Une nouvelle carte haute résolution des galaxies lointaines pourrait aider les scientifiques à comprendre une mystérieuse substance invisible qui contribue à maintenir l’univers.
La matière ordinaire qui nous entoure (étoiles, planètes et êtres humains) ne représente que 5 % de l’univers. Depuis des décennies, les chercheurs espèrent démystifier ce que l’on appelle la matière noire, une matière qui représente un peu plus d’un quart de notre univers. Une autre force tout aussi mystérieuse, appelée énergie noire, constitue le reste.
La matière noire n’absorbe ni n’émet de lumière, ce qui empêche les scientifiques de l’étudier directement. Mais ils peuvent observer comment sa gravité déforme et courbe la matière stellaire qui l’entoure, par exemple la lumière provenant de galaxies lointaines. En étudiant ces distorsions sur de vastes portions de l’univers, les scientifiques peuvent se rapprocher de la découverte de la matière noire et de ses différentes cachettes.
La dernière carte, créée à partir d’images du télescope spatial James Webb de la NASA, est la plus détaillée à ce jour sur une zone aussi vaste du ciel. Elle offre une résolution deux fois supérieure à celle des précédentes tentatives réalisées avec le télescope spatial Hubble et capture des centaines de milliers de galaxies sur les 10 derniers milliards d’années.
«Désormais, nous pouvons tout voir plus clairement», a expliqué Diana Scognamiglio, auteure de l’étude au Jet Propulsion Laboratory de la NASA.
La dernière carte, publiée lundi dans la revue Nature Astronomy, comprend des informations sur les nouveaux amas de galaxies et les filaments de matière noire qui les relient. Pièce par pièce, ces structures contribuent à former le squelette de l’univers. Les scientifiques peuvent étudier cette carte pour voir comment la matière noire s’est agglomérée au cours de milliards d’années.
La matière noire n’a pas beaucoup d’impact sur votre déjeuner de midi ou votre rituel du coucher.
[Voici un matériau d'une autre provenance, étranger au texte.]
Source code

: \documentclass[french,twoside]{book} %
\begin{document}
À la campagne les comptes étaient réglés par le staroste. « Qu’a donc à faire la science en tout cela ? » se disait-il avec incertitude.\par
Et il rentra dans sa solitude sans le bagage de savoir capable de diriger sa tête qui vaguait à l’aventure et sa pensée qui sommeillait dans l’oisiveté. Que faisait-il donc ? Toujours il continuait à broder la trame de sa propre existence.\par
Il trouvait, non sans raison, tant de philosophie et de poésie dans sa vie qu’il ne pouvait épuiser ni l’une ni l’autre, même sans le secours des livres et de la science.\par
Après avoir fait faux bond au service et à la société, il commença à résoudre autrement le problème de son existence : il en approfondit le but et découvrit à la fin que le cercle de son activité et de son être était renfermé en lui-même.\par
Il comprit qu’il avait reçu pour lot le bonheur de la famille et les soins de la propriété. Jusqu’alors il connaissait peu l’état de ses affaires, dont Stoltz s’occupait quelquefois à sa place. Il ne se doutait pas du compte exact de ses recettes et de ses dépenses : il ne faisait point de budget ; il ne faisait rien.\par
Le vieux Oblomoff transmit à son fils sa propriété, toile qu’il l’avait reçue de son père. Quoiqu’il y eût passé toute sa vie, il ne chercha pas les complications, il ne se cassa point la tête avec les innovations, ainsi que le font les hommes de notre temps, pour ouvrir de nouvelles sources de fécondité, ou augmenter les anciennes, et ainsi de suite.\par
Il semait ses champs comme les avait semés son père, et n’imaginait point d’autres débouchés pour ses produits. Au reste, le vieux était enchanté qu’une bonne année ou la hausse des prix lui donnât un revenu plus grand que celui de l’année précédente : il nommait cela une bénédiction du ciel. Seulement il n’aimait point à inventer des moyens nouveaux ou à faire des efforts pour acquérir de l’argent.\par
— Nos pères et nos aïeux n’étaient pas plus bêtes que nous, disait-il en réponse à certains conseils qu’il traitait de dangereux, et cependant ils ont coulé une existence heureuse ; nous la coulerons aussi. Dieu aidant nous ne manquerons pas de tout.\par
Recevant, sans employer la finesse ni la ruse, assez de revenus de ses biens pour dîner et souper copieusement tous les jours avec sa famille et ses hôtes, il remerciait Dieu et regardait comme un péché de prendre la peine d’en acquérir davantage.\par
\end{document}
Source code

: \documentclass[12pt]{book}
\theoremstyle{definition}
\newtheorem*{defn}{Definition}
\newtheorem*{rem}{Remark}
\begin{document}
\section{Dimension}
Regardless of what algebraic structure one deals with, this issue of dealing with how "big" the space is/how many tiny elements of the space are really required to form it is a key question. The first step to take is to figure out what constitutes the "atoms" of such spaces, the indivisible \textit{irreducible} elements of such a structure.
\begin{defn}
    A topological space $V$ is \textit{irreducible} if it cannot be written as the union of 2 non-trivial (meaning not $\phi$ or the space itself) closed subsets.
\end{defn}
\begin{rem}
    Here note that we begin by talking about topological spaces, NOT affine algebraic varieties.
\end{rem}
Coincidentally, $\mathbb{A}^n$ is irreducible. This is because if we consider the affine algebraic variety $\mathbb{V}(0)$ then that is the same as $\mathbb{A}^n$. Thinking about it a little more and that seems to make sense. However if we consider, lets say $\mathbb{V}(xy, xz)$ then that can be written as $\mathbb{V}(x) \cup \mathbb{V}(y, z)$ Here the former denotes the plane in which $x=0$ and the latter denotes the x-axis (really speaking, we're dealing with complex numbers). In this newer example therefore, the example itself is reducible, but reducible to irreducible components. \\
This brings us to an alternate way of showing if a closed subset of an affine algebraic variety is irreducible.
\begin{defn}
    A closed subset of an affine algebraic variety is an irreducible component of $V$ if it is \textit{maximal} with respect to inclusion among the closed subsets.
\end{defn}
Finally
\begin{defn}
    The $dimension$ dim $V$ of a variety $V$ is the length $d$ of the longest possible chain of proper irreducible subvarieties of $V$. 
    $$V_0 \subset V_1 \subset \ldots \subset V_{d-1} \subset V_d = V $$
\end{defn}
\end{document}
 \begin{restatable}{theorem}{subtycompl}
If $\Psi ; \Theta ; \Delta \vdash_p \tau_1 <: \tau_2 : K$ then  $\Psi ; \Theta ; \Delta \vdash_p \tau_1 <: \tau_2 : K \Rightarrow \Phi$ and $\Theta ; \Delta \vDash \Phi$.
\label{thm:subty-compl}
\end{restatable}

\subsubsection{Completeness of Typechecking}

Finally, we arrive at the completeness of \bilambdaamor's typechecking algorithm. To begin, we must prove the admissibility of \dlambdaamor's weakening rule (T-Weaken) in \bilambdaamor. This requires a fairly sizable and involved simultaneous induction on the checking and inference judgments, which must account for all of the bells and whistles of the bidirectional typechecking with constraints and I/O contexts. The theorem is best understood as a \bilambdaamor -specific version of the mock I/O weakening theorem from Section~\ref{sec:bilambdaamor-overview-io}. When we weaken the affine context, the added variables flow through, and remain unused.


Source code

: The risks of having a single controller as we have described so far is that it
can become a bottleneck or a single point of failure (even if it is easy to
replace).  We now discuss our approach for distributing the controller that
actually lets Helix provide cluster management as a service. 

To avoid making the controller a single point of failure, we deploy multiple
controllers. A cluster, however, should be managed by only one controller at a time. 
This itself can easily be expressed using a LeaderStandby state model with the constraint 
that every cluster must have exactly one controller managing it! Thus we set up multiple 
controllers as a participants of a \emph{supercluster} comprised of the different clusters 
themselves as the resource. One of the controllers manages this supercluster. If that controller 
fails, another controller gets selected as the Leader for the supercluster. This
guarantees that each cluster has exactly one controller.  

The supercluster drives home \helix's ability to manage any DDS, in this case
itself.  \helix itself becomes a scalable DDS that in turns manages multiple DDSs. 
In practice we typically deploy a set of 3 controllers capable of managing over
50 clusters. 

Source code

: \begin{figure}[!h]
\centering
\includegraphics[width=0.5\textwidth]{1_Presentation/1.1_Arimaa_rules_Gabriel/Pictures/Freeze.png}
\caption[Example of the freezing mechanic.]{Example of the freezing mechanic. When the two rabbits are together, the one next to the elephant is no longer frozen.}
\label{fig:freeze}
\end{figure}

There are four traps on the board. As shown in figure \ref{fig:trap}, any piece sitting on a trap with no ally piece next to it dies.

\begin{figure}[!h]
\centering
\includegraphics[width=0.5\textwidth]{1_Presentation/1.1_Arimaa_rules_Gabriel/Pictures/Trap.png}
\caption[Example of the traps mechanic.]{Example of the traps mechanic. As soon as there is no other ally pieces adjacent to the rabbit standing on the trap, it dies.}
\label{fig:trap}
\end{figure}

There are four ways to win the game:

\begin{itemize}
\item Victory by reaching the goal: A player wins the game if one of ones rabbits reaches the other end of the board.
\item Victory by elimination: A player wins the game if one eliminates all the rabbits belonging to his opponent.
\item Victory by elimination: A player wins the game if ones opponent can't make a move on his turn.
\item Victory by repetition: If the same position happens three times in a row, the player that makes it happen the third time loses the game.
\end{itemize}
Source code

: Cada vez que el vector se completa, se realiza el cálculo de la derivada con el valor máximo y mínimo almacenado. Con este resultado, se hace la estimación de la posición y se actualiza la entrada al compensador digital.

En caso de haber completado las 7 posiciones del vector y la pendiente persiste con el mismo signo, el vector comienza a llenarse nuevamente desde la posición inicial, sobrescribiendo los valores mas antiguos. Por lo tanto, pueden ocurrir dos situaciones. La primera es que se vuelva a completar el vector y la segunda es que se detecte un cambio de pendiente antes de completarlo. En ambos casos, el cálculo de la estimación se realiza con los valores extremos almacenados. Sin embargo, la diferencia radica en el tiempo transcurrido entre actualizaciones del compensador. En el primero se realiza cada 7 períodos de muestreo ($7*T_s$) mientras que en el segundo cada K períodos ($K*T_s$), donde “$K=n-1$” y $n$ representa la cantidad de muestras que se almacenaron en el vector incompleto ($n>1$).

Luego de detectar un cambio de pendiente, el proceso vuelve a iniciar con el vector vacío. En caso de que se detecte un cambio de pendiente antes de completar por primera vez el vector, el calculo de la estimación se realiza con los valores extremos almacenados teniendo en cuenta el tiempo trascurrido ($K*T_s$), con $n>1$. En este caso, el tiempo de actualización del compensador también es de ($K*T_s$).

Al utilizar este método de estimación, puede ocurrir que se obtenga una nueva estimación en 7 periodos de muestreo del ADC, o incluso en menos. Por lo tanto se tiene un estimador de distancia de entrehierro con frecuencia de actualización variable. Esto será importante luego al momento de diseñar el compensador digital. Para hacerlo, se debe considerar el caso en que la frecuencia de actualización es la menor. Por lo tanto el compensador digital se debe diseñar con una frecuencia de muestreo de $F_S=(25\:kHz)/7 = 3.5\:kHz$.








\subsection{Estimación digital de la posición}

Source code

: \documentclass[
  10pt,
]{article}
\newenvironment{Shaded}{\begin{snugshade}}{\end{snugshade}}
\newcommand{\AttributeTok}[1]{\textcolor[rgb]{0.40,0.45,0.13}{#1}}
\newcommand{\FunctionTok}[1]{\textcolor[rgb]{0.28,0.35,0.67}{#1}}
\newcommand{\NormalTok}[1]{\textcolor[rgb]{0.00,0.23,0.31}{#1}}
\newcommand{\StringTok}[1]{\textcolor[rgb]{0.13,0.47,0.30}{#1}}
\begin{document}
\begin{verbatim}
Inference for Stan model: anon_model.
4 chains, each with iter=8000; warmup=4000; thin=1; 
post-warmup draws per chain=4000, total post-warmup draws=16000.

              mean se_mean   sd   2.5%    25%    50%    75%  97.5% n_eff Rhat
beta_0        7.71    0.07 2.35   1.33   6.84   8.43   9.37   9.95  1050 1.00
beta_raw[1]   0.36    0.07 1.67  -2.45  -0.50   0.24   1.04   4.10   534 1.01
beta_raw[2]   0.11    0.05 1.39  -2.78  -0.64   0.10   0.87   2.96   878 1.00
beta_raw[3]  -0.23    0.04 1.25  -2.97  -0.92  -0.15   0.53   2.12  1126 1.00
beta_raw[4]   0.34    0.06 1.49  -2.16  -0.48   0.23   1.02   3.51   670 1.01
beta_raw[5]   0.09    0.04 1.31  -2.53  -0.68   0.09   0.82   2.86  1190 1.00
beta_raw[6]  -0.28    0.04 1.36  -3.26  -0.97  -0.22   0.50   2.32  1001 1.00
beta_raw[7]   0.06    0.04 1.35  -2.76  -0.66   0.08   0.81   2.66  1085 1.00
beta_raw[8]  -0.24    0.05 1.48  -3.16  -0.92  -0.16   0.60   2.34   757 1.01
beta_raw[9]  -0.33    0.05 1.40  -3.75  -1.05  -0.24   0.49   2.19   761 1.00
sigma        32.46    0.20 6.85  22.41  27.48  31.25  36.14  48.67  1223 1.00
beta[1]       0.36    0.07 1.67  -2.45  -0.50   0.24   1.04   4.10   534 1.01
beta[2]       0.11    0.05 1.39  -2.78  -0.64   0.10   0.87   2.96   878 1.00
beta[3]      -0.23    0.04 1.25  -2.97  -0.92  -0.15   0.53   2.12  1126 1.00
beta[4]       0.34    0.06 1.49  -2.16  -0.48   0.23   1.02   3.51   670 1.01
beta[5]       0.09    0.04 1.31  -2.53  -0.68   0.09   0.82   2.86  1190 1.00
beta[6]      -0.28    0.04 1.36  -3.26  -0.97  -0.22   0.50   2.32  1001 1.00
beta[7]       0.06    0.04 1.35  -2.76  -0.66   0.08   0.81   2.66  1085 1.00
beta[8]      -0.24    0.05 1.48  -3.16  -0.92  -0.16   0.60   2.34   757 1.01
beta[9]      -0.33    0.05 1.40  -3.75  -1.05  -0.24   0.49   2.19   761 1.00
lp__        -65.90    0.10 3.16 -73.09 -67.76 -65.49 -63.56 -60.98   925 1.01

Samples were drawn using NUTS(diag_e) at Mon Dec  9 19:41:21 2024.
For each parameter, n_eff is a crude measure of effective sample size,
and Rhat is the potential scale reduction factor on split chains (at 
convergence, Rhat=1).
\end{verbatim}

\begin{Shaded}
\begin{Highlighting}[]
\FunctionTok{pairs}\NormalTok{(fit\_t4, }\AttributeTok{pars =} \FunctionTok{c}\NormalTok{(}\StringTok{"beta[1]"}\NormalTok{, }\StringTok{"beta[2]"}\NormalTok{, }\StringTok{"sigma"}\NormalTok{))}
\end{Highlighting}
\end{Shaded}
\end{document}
Mais elle traverse silencieusement votre corps en permanence et a façonné l’univers.
En tant qu’êtres humains, nous sommes naturellement curieux d’en savoir plus sur nos origines, et cette histoire ne peut être racontée sans la matière noire, a déclaré l’astrophysicienne Rutuparna Das du Harvard-Smithsonian Center for Astrophysics.
«Notre maison est l’univers et nous voulons comprendre sa nature», a ajouté Mme Das, qui n’a pas participé à la nouvelle étude.